Psychiatric Services 2005; doi: 10.1176/appi.ps.56.6.752-a

In Reply: I thank Dr. Kramer for his kind remarks about my review. He correctly notes that my discussion of drugs used for treating insomnia focused on their effects on sleep laboratory measures, although I pointed out that such measures may not accurately represent the clinical syndrome of insomnia. Nevertheless, the ability of a hypnotic drug to improve objectively measured sleep parameters, such as latency to sleep onset, waking time after sleep onset, sleep efficiency, and total sleep time, is commonly accepted as demonstration of efficacy; it is unlikely that a drug would receive approval by the Food and Drug Administration for use as a hypnotic if it did not improve polysomnographic measures of sleep. Therefore, I based my comparisons on the objective measures. As I stated in my review, further research is needed to understand the specific "sleep abnormalities that contribute to the clinical entity of insomnia," and assessment of hypnotic efficacy must go beyond traditional sleep measures.

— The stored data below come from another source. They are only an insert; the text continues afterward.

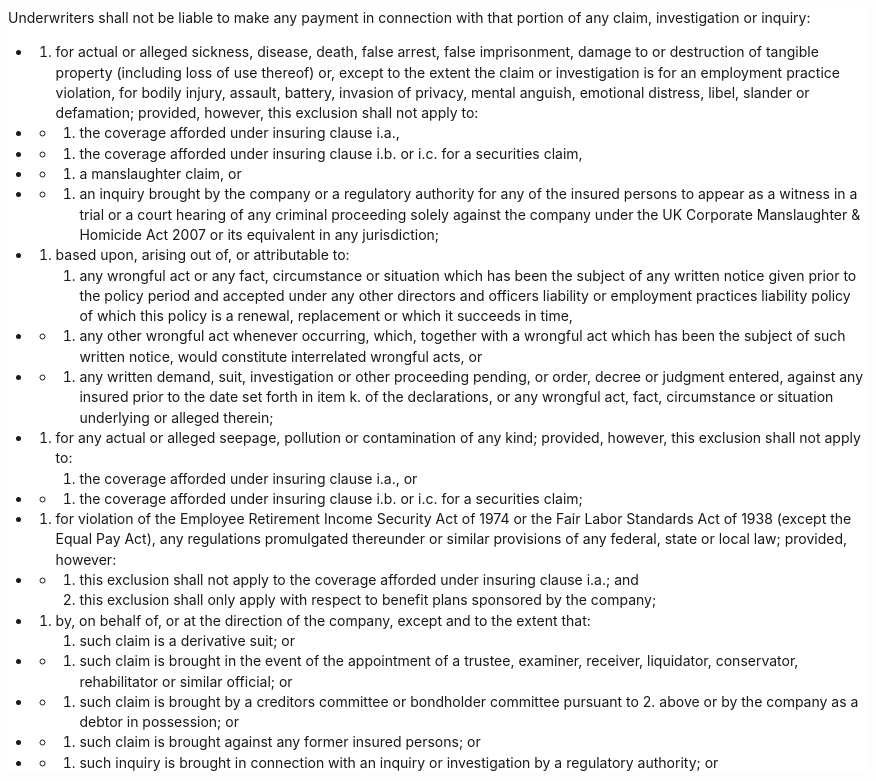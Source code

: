 Underwriters shall not be liable to make any payment in connection with that portion of any claim, investigation or inquiry:

- 1. for actual or alleged sickness, disease, death, false arrest, false imprisonment, damage to or destruction of tangible property (including loss of use thereof) or, except to the extent the claim or investigation is for an employment practice violation, for bodily injury, assault, battery, invasion of privacy, mental anguish, emotional distress, libel, slander or defamation; provided, however, this exclusion shall not apply to:

- - 1. the coverage afforded under insuring clause i.a.,

- - 1. the coverage afforded under insuring clause i.b. or i.c. for a securities claim,

- - 1. a manslaughter claim, or

- - 1. an inquiry brought by the company or a regulatory authority for any of the insured persons to appear as a witness in a trial or a court hearing of any criminal proceeding solely against the company under the UK Corporate Manslaughter & Homicide Act 2007 or its equivalent in any jurisdiction;

- 1. based upon, arising out of, or attributable to:
     1. any wrongful act or any fact, circumstance or situation which has been the subject of any written notice given prior to the policy period and accepted under any other directors and officers liability or employment practices liability policy of which this policy is a renewal, replacement or which it succeeds in time,

- - 1. any other wrongful act whenever occurring, which, together with a wrongful act which has been the subject of such written notice, would constitute interrelated wrongful acts, or

- - 1. any written demand, suit, investigation or other proceeding pending, or order, decree or judgment entered, against any insured prior to the date set forth in item k. of the declarations, or any wrongful act, fact, circumstance or situation underlying or alleged therein;

- 1. for any actual or alleged seepage, pollution or contamination of any kind; provided, however, this exclusion shall not apply to:
     1. the coverage afforded under insuring clause i.a., or

- - 1. the coverage afforded under insuring clause i.b. or i.c. for a securities claim;

- 1. for violation of the Employee Retirement Income Security Act of 1974 or the Fair Labor Standards Act of 1938 (except the Equal Pay Act), any regulations promulgated thereunder or similar provisions of any federal, state or local law; provided, however:

- - 1. this exclusion shall not apply to the coverage afforded under insuring clause i.a.; and
    2. this exclusion shall only apply with respect to benefit plans sponsored by the company;

- 1. by, on behalf of, or at the direction of the company, except and to the extent that:
     1. such claim is a derivative suit; or

- - 1. such claim is brought in the event of the appointment of a trustee, examiner, receiver, liquidator, conservator, rehabilitator or similar official; or

- - 1. such claim is brought by a creditors committee or bondholder committee pursuant to 2. above or by the company as a debtor in possession; or

- - 1. such claim is brought against any former insured persons; or

- - 1. such inquiry is brought in connection with an inquiry or investigation by a regulatory authority; or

As for Dr. Kramer's concern that I did not address the issue that sleeping pills might decrease longevity, I am somewhat confused by Dr. Kramer's statement that both he and Dr. Kripke had clearly agreed on this point. In his paper Dr. Kramer (1) stated that "problems such as an increase in death rates … have been reported in those using sleeping pills regularly, but not in all studies, and none of which were prospective in nature." In his report of a possible association between sleeping pill use and mortality, Dr. Kripke (2) stated that his study "did not associate this mild mortality risk with particular hypnotic compounds or prove causality." Available hypnotics at the time of Dr. Kripke's study included not only benzodiazepines but also older, more toxic agents, such as barbiturates and meprobamate. Moreover, any prescription compound that a research participant believed was being taken for sleep, including off-label use of other classes of drugs, could have contributed to the findings. Given the limitations of data on the impact of specific hypnotic drugs on longevity, I elected not to include a discussion in my review.

Finally, although I did not review clinical case reports or case series, Dr. Kramer's clinical experiences (3) provide further support for the long-term use of hypnotics in chronic insomnia. As I stated in my review, one of the barriers to treating chronic insomnia has been the general lack of long-term, placebo-controlled studies of hypnotics.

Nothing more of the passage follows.